- [EXERCISE BRIEF]
In the material below, find the line that contains "15 **Miserābilis** prōrsus" and the line that contains "1 **Est** et", then write out exactly those two lines and everything between them.

DATASET EXCERPTS section start

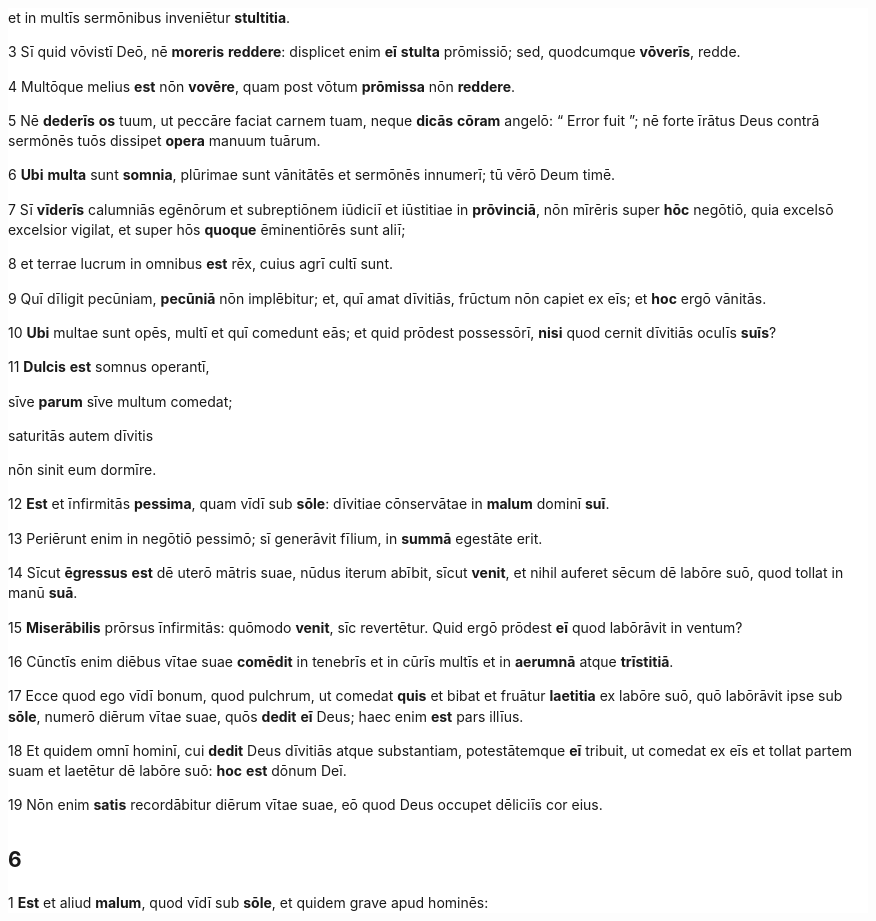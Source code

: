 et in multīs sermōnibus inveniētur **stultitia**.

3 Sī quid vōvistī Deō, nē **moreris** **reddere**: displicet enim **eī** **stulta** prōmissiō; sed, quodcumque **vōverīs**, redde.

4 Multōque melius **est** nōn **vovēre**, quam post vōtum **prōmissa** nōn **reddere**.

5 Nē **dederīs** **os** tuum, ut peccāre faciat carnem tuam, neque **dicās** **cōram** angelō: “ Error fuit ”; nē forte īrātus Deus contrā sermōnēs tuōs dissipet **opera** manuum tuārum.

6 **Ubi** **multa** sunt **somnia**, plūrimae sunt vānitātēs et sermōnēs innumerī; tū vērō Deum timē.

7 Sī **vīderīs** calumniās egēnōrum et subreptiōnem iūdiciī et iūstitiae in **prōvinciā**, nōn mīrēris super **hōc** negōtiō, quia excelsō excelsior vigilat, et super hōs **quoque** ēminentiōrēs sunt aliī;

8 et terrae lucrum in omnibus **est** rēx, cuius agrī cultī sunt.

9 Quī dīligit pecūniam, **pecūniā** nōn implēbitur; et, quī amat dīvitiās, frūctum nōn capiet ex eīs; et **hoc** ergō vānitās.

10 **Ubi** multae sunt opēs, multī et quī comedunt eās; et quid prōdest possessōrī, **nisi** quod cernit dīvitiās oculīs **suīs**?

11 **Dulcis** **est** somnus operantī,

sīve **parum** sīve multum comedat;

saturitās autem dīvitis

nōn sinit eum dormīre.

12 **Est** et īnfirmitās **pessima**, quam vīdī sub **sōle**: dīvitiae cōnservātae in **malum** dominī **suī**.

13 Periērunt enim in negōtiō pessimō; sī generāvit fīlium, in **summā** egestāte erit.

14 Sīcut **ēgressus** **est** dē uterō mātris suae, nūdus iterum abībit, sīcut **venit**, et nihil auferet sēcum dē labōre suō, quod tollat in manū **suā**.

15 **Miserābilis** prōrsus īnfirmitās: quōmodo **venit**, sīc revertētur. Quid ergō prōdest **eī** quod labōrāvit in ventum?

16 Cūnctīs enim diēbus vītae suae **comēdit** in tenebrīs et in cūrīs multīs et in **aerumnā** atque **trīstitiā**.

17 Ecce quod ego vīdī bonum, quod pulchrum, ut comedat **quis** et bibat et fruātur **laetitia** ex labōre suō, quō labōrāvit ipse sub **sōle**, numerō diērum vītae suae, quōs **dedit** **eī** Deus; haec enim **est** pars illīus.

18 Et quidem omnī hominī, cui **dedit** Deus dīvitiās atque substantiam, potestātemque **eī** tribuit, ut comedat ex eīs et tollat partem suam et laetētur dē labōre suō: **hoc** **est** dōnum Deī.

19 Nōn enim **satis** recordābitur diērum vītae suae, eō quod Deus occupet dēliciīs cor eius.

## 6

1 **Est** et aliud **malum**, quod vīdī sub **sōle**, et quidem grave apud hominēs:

DATASET EXCERPTS section end
DATASET EXCERPTS section start

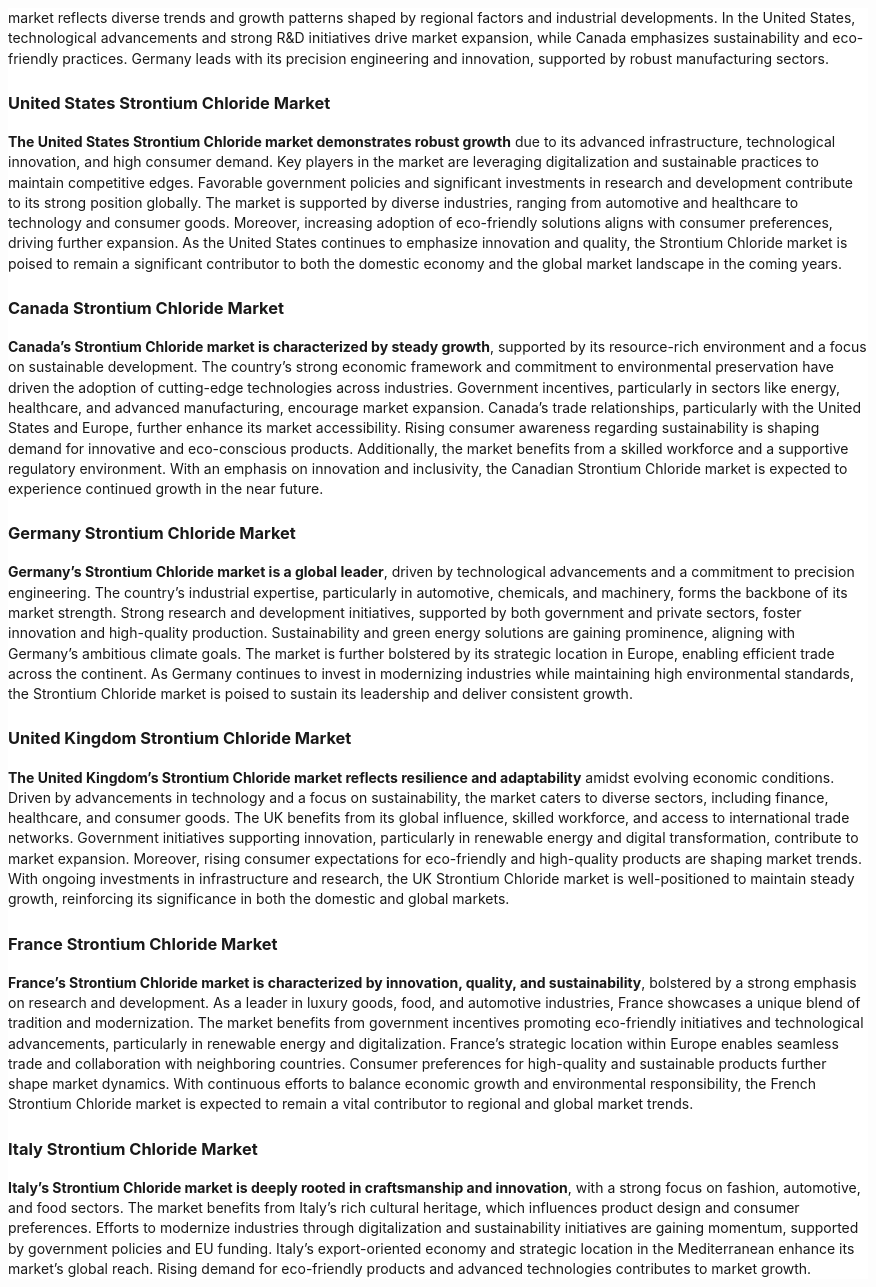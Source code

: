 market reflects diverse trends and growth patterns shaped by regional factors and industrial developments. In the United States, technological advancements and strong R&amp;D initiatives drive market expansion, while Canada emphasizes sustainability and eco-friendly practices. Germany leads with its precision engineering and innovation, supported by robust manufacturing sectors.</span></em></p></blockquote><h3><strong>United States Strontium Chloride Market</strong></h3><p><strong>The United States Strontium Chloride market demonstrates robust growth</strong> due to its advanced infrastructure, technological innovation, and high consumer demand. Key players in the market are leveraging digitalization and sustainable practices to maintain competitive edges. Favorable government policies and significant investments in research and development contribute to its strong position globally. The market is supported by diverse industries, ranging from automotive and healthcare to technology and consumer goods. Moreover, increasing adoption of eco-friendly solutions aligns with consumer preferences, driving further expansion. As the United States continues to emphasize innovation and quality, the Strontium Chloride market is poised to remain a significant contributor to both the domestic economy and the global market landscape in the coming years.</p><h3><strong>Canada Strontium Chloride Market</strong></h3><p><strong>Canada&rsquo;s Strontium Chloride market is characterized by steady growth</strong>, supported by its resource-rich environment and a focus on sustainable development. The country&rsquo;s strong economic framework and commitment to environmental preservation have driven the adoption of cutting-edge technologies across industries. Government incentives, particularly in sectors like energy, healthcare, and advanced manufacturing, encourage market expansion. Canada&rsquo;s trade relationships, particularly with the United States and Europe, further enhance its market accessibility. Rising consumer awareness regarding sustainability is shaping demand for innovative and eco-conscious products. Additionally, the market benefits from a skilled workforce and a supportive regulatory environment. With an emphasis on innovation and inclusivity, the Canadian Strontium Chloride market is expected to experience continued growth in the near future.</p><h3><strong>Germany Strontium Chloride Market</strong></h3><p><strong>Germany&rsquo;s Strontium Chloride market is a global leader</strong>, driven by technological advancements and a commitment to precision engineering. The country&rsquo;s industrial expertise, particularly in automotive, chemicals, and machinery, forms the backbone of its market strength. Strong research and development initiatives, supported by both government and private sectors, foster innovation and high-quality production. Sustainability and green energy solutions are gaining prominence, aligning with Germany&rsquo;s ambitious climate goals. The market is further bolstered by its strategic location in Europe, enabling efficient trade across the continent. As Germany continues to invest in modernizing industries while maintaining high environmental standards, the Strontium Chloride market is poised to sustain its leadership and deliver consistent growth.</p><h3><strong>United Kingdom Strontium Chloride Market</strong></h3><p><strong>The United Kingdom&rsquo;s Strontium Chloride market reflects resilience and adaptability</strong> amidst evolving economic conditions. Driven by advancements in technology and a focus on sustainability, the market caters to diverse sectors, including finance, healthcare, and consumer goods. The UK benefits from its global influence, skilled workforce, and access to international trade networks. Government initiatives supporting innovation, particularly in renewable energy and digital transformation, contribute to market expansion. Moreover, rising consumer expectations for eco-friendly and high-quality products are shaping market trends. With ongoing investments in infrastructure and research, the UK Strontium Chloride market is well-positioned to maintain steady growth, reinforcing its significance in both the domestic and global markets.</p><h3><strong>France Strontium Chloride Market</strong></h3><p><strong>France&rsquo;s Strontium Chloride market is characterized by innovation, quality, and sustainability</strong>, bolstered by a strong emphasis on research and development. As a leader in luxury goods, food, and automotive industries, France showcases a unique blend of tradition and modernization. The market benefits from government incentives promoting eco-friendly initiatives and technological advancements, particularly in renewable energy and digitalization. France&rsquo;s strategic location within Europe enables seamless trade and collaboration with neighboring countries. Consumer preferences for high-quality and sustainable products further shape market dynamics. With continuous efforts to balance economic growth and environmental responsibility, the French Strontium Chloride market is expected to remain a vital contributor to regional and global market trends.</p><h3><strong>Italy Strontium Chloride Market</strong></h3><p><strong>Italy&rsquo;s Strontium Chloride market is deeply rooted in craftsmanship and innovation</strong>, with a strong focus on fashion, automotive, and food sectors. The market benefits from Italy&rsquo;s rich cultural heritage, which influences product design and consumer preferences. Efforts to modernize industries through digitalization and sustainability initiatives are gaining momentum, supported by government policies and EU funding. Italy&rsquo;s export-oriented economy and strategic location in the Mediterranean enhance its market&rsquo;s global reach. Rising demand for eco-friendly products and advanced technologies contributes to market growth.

DATASET EXCERPTS section end
DATASET EXCERPTS section start

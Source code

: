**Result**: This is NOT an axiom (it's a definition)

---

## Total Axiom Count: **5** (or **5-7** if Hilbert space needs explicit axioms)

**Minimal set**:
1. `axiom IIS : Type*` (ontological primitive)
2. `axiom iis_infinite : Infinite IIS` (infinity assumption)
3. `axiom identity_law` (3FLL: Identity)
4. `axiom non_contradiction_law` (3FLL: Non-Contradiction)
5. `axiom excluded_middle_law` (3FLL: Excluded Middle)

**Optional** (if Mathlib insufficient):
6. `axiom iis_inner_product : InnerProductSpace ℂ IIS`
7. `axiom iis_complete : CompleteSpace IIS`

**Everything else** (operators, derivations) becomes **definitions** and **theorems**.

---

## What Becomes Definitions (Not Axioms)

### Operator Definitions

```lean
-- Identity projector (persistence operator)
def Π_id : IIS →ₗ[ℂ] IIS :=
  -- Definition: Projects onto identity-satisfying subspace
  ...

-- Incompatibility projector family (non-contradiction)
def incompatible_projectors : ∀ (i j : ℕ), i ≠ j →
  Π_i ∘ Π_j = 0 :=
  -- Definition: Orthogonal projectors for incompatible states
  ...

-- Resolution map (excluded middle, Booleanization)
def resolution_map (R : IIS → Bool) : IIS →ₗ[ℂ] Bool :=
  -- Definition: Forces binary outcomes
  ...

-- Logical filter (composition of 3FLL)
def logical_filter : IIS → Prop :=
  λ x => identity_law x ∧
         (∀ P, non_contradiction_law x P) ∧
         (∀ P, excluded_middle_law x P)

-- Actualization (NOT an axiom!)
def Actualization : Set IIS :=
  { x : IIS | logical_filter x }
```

DATASET EXCERPTS section end

- [RESULT FOR THIS TASK]
15 **Miserābilis** prōrsus īnfirmitās: quōmodo **venit**, sīc revertētur. Quid ergō prōdest **eī** quod labōrāvit in ventum?

16 Cūnctīs enim diēbus vītae suae **comēdit** in tenebrīs et in cūrīs multīs et in **aerumnā** atque **trīstitiā**.

17 Ecce quod ego vīdī bonum, quod pulchrum, ut comedat **quis** et bibat et fruātur **laetitia** ex labōre suō, quō labōrāvit ipse sub **sōle**, numerō diērum vītae suae, quōs **dedit** **eī** Deus; haec enim **est** pars illīus.

18 Et quidem omnī hominī, cui **dedit** Deus dīvitiās atque substantiam, potestātemque **eī** tribuit, ut comedat ex eīs et tollat partem suam et laetētur dē labōre suō: **hoc** **est** dōnum Deī.

19 Nōn enim **satis** recordābitur diērum vītae suae, eō quod Deus occupet dēliciīs cor eius.

## 6

1 **Est** et aliud **malum**, quod vīdī sub **sōle**, et quidem grave apud hominēs:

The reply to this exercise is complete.